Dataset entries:
-=-=-=-=-

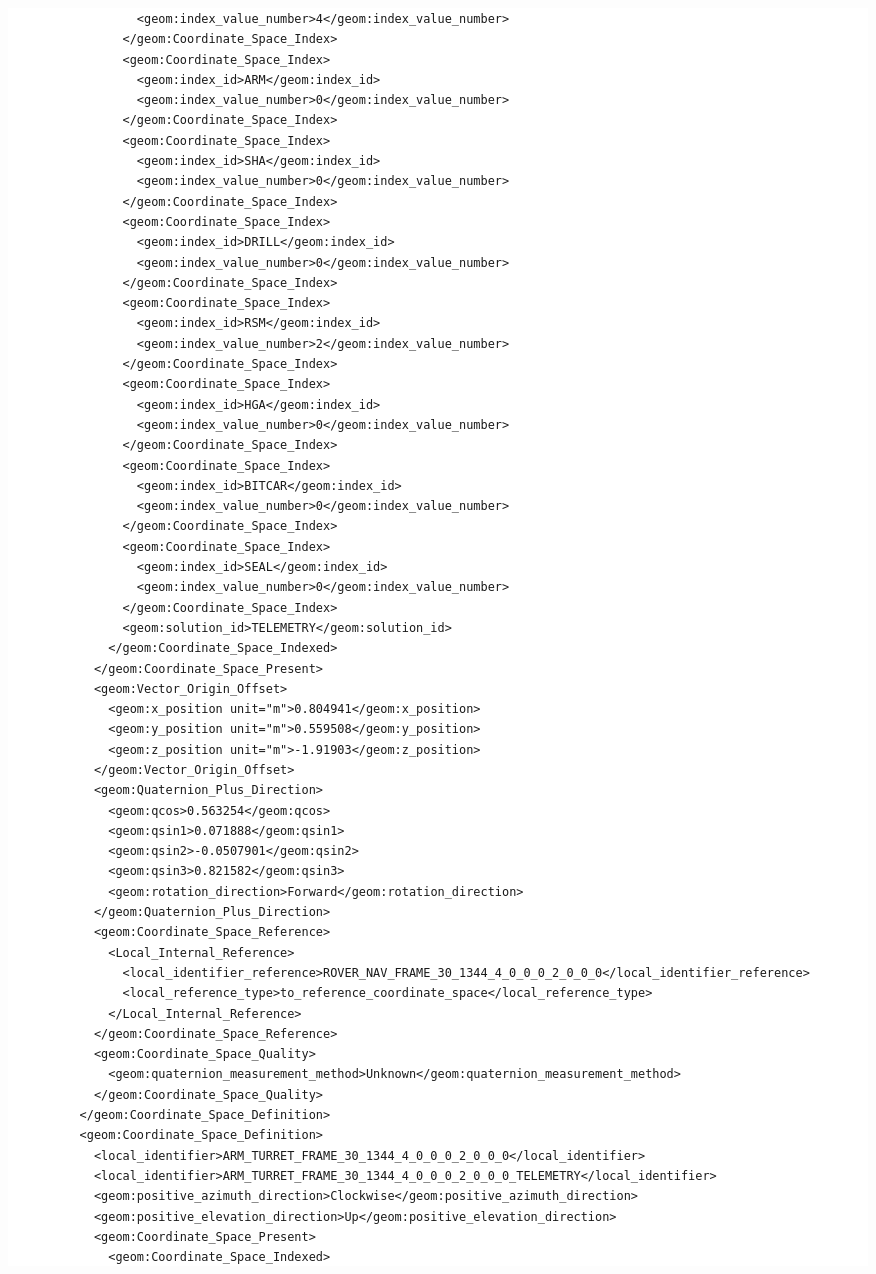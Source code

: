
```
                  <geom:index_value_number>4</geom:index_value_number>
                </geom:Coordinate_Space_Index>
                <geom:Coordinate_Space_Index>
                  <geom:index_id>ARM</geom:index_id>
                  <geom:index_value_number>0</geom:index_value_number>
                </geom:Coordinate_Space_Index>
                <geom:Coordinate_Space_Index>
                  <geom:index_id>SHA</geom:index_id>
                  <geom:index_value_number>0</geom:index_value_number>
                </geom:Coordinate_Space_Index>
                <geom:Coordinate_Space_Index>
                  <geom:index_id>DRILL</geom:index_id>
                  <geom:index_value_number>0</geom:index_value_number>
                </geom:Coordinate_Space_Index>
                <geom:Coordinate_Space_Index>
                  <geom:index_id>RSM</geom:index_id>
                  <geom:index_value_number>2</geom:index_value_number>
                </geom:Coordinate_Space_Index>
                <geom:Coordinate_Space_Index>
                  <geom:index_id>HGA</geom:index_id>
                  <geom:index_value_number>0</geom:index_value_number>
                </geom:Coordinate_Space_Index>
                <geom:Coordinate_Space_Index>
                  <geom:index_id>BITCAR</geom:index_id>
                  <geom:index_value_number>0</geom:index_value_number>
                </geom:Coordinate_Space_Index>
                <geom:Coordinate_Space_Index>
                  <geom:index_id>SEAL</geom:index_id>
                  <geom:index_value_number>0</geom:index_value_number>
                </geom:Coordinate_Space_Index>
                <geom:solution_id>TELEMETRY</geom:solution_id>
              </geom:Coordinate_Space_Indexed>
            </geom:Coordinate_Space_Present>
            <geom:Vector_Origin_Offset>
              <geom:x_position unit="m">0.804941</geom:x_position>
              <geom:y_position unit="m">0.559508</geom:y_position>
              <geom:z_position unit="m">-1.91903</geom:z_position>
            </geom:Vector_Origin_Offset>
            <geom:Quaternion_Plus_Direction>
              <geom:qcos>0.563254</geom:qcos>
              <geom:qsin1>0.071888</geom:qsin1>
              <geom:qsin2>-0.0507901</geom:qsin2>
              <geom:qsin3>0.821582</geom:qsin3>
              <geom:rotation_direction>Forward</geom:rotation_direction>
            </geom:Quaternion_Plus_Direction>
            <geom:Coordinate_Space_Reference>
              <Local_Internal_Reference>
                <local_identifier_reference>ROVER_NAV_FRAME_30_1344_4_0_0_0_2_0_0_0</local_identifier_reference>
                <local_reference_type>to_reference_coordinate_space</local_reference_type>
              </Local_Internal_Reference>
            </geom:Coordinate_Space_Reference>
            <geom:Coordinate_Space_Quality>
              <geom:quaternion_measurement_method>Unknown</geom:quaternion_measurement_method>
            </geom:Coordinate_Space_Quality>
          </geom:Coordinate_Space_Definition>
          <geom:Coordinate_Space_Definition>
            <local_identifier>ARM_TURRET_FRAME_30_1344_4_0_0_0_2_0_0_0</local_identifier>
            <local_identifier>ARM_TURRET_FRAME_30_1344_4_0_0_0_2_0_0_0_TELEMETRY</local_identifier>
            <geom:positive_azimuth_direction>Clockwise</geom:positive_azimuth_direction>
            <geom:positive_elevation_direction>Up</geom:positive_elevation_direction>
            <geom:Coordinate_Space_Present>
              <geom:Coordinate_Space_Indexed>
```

-=-=-=-=-

**INSTRUCTIONS TO FOLLOW:** Check every line of the entries above, and copy those that carry the string "unit".

**SOLVED EXERCISE:**
              <geom:x_position unit="m">0.804941</geom:x_position>
              <geom:y_position unit="m">0.559508</geom:y_position>
              <geom:z_position unit="m">-1.91903</geom:z_position>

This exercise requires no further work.